#### [TASK STATEMENT]
Quote the records beneath, complete and exact. Leave out images.

#### [THE DATA]

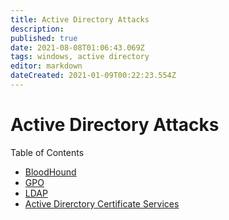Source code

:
 ```yaml
---
title: Active Directory Attacks
description: 
published: true
date: 2021-08-08T01:06:43.069Z
tags: windows, active directory
editor: markdown
dateCreated: 2021-01-09T00:22:23.554Z
---
```


# Active Directory Attacks

Table of Contents

- [BloodHound](/postexploitation/active-directory/bloodhound)
- [GPO](/postexploitation/active-directory/gpo)
- [LDAP](/postexploitation/active-directory/ldap)
- [Active Direrctory Certificate Services](/postexploitation/active-directory/adcs)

#### [SOLUTION TO THIS EXERCISE]
Source code

:
 ```yaml
---
title: Active Directory Attacks
description: 
published: true
date: 2021-08-08T01:06:43.069Z
tags: windows, active directory
editor: markdown
dateCreated: 2021-01-09T00:22:23.554Z
---
```


# Active Directory Attacks

Table of Contents

- [BloodHound](/postexploitation/active-directory/bloodhound)
- [GPO](/postexploitation/active-directory/gpo)
- [LDAP](/postexploitation/active-directory/ldap)
- [Active Direrctory Certificate Services](/postexploitation/active-directory/adcs)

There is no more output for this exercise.